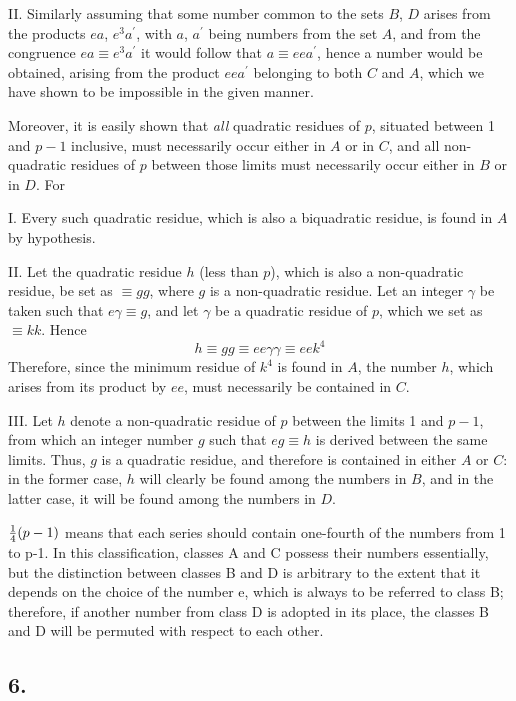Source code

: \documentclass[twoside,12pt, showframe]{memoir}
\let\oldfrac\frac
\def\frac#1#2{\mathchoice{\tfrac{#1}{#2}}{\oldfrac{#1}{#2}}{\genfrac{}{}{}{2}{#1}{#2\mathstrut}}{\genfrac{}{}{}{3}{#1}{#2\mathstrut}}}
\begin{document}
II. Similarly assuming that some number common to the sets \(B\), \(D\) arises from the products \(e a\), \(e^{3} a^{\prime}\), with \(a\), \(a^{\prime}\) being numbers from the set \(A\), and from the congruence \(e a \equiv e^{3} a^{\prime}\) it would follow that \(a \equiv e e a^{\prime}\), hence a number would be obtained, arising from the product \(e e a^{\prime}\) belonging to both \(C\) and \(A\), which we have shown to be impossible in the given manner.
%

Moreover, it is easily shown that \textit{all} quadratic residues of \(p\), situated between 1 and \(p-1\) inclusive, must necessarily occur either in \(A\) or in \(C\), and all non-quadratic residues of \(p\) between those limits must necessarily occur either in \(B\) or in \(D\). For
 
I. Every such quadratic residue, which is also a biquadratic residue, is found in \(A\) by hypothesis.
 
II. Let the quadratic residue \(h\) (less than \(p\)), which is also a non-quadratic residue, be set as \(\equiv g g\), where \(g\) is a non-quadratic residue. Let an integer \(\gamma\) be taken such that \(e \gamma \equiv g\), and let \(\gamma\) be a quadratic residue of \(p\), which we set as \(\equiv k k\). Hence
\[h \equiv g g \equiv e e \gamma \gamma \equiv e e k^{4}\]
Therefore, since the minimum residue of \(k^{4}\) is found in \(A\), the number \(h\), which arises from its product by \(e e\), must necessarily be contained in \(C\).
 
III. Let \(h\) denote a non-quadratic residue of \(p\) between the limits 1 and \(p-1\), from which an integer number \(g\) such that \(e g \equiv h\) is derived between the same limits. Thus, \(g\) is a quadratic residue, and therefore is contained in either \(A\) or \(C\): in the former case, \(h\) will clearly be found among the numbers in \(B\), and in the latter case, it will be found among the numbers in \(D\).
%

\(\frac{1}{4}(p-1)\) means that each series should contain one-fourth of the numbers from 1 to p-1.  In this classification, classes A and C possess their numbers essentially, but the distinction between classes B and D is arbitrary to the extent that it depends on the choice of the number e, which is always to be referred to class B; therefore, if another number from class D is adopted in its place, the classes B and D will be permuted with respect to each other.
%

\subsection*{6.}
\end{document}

◇ ◇ ◇

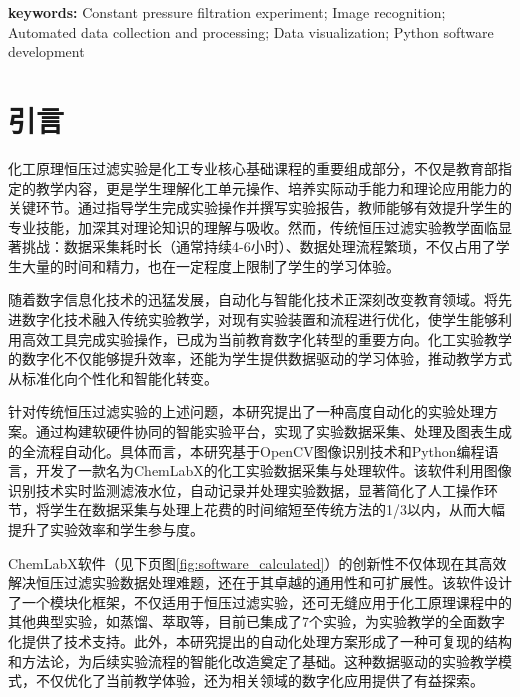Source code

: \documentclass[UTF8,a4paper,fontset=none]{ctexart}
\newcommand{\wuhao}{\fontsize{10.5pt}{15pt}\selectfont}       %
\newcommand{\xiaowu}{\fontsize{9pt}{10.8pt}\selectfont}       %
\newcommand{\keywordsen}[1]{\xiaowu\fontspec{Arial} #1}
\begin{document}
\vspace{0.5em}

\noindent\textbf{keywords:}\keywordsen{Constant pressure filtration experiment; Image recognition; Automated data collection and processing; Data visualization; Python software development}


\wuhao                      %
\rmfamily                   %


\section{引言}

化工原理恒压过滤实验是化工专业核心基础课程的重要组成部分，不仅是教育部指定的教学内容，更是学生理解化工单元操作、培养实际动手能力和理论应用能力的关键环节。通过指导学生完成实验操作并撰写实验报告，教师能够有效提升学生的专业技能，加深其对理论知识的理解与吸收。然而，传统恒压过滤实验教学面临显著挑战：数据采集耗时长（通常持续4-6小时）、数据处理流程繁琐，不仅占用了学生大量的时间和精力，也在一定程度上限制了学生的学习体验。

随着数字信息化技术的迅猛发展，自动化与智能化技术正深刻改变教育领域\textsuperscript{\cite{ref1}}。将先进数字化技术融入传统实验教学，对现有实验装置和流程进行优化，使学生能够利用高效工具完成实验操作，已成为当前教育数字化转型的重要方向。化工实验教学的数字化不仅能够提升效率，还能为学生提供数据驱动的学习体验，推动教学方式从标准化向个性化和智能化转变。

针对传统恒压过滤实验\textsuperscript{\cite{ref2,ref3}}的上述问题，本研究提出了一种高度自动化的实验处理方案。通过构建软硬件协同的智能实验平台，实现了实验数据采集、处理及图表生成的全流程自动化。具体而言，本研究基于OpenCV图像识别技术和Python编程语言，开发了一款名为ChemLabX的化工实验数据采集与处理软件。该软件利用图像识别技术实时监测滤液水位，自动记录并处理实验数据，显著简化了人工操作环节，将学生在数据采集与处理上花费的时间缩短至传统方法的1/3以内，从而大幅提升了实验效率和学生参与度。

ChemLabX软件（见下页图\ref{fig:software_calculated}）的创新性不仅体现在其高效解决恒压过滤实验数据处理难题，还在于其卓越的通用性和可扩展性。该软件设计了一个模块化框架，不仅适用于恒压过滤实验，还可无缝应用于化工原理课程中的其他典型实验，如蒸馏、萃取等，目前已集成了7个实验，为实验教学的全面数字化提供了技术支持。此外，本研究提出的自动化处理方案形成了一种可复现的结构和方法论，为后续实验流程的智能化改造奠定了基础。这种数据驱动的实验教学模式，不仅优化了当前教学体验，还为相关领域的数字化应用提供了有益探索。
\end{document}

◇ ◇ ◇

Directions => Look above for the line with "II. Similarly assuming" and the line with "I. Every such"; transcribe both and all lines in between, exactly, and nothing else.

Output below =>
II. Similarly assuming that some number common to the sets \(B\), \(D\) arises from the products \(e a\), \(e^{3} a^{\prime}\), with \(a\), \(a^{\prime}\) being numbers from the set \(A\), and from the congruence \(e a \equiv e^{3} a^{\prime}\) it would follow that \(a \equiv e e a^{\prime}\), hence a number would be obtained, arising from the product \(e e a^{\prime}\) belonging to both \(C\) and \(A\), which we have shown to be impossible in the given manner.
%

Moreover, it is easily shown that \textit{all} quadratic residues of \(p\), situated between 1 and \(p-1\) inclusive, must necessarily occur either in \(A\) or in \(C\), and all non-quadratic residues of \(p\) between those limits must necessarily occur either in \(B\) or in \(D\). For
 
I. Every such quadratic residue, which is also a biquadratic residue, is found in \(A\) by hypothesis.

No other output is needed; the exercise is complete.